### [Record set]
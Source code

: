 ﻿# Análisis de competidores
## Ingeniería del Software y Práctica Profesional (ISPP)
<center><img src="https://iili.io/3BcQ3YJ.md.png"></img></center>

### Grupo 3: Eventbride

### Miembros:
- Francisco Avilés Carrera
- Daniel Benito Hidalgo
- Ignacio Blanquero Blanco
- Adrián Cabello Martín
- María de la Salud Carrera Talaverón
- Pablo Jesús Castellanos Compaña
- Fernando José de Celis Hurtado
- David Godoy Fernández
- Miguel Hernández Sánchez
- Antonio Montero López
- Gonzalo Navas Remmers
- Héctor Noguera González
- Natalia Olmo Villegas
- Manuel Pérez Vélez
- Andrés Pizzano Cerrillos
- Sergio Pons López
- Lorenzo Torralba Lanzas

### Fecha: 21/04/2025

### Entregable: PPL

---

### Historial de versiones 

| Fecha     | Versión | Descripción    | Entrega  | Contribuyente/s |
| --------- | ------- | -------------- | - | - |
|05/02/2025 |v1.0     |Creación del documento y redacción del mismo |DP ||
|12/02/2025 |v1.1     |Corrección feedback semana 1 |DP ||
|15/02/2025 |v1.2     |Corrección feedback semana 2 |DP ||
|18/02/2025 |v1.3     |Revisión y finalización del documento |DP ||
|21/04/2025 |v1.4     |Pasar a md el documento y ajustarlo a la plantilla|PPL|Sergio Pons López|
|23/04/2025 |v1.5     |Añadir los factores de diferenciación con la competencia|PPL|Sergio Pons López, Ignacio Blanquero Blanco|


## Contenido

### [Exercise prompt]
Copy every line of the records word for word.

### [Response area]
Source code

: ﻿# Análisis de competidores
## Ingeniería del Software y Práctica Profesional (ISPP)
<center><img src="https://iili.io/3BcQ3YJ.md.png"></img></center>

### Grupo 3: Eventbride

### Miembros:
- Francisco Avilés Carrera
- Daniel Benito Hidalgo
- Ignacio Blanquero Blanco
- Adrián Cabello Martín
- María de la Salud Carrera Talaverón
- Pablo Jesús Castellanos Compaña
- Fernando José de Celis Hurtado
- David Godoy Fernández
- Miguel Hernández Sánchez
- Antonio Montero López
- Gonzalo Navas Remmers
- Héctor Noguera González
- Natalia Olmo Villegas
- Manuel Pérez Vélez
- Andrés Pizzano Cerrillos
- Sergio Pons López
- Lorenzo Torralba Lanzas

### Fecha: 21/04/2025

### Entregable: PPL

---

### Historial de versiones 

| Fecha     | Versión | Descripción    | Entrega  | Contribuyente/s |
| --------- | ------- | -------------- | - | - |
|05/02/2025 |v1.0     |Creación del documento y redacción del mismo |DP ||
|12/02/2025 |v1.1     |Corrección feedback semana 1 |DP ||
|15/02/2025 |v1.2     |Corrección feedback semana 2 |DP ||
|18/02/2025 |v1.3     |Revisión y finalización del documento |DP ||
|21/04/2025 |v1.4     |Pasar a md el documento y ajustarlo a la plantilla|PPL|Sergio Pons López|
|23/04/2025 |v1.5     |Añadir los factores de diferenciación con la competencia|PPL|Sergio Pons López, Ignacio Blanquero Blanco|


## Contenido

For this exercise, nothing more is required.